This small tutorial wall walk through how to run the Flux Operator on MiniKube, deploying a workflow that requires storage.
The following (external) example tutorials are available:
nsfd-materialscience: to preprocess images - requires private data, but code is public.
Workflow with Storage¶
The example here will use the Snakemake workflow that comes alongside the examples! Instead of using data that is already in the base container, we will mount it as a shared volume to demonstrate how that works.
Bring up your MiniKube cluster!
$ minikube start
If you are working from the repository, you can install and run the operator via developer commands:
$ make $ make install $ make run
Or external to that, you can install the latest version:
$ wget https://raw.githubusercontent.com/flux-framework/flux-operator/main/examples/dist/flux-operator.yaml $ kubectl apply -f flux-operator.yaml
Let’s first clone the required data to our local machine. We are going to bind this to the pods.
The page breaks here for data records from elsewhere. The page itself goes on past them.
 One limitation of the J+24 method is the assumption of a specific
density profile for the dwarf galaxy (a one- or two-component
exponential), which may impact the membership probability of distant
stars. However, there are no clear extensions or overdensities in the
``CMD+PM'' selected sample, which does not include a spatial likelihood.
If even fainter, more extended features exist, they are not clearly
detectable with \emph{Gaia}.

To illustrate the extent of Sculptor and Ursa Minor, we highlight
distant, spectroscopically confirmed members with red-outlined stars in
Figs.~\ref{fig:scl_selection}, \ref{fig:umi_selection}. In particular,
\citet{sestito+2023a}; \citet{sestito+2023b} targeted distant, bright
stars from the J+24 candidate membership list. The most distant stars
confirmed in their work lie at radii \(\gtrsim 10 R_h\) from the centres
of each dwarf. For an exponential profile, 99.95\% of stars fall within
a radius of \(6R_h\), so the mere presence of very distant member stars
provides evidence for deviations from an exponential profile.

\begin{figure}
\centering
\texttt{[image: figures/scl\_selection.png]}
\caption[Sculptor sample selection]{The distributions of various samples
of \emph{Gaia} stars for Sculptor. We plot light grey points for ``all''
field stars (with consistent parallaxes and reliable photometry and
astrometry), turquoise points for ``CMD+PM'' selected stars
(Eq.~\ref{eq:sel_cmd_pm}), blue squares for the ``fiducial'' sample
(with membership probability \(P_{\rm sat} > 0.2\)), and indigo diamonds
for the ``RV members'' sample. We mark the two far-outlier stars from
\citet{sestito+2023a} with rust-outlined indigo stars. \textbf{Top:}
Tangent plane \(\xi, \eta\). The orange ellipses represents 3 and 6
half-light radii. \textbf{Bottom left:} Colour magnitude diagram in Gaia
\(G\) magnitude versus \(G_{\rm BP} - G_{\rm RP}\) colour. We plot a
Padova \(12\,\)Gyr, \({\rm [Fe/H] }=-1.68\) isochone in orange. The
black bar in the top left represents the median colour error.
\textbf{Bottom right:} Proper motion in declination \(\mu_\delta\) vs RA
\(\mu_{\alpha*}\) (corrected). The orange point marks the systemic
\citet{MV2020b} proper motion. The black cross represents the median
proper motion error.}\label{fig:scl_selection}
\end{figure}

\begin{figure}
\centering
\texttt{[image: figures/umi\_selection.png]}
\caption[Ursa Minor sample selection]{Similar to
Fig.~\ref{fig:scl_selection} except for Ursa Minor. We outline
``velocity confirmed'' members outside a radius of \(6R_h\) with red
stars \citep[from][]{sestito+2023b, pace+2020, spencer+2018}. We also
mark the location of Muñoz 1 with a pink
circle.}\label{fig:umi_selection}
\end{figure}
$ git clone --depth 1 https://github.com/snakemake/snakemake-tutorial-data /tmp/workflow
You’ll want to add the Snakefile for your workflow along with a plotting script:
$ wget -O /tmp/workflow/Snakefile https://raw.githubusercontent.com/rse-ops/flux-hpc/main/snakemake/atacseq/Snakefile $ mkdir -p /tmp/workflow/scripts $ wget -O /tmp/workflow/scripts/plot-quals.py https://raw.githubusercontent.com/rse-ops/flux-hpc/main/snakemake/atacseq/scripts/plot-quals.py
You should have this structure:
$ tree /tmp/workflow
$ tree /tmp/workflow/ /tmp/workflow/ ├── data │ ├── genome.fa │ ├── genome.fa.amb │ ├── genome.fa.ann │ ├── genome.fa.bwt │ ├── genome.fa.fai │ ├── genome.fa.pac │ ├── genome.fa.sa │ └── samples │ ├── A.fastq │ ├── B.fastq │ └── C.fastq ├── Dockerfile ├── environment.yaml ├── README.md ├── scripts │ └── plot-quals.py └── Snakefile
In a real production setting, you would likely have this data in cloud storage somewhere. We are emulating that for MiniKube with a clone to a temporary directory! Note that to make it easier
MiniKube can burp sometimes on pulling large images, so let’s issue a command to it to pull the container we need via ssh.
$ minikube ssh docker pull ghcr.io/rse-ops/atacseq:app-latest
The Flux Operator is going to expect to find volumes on the host of a particular storage type.
Since we are early in development, we currently (as the default) define a “hostpath” storage type,
meaning the operator will expect the path to be present on the node where you are running the job.
This means that we need to mount the data on our host into MiniKube (where the cluster is running)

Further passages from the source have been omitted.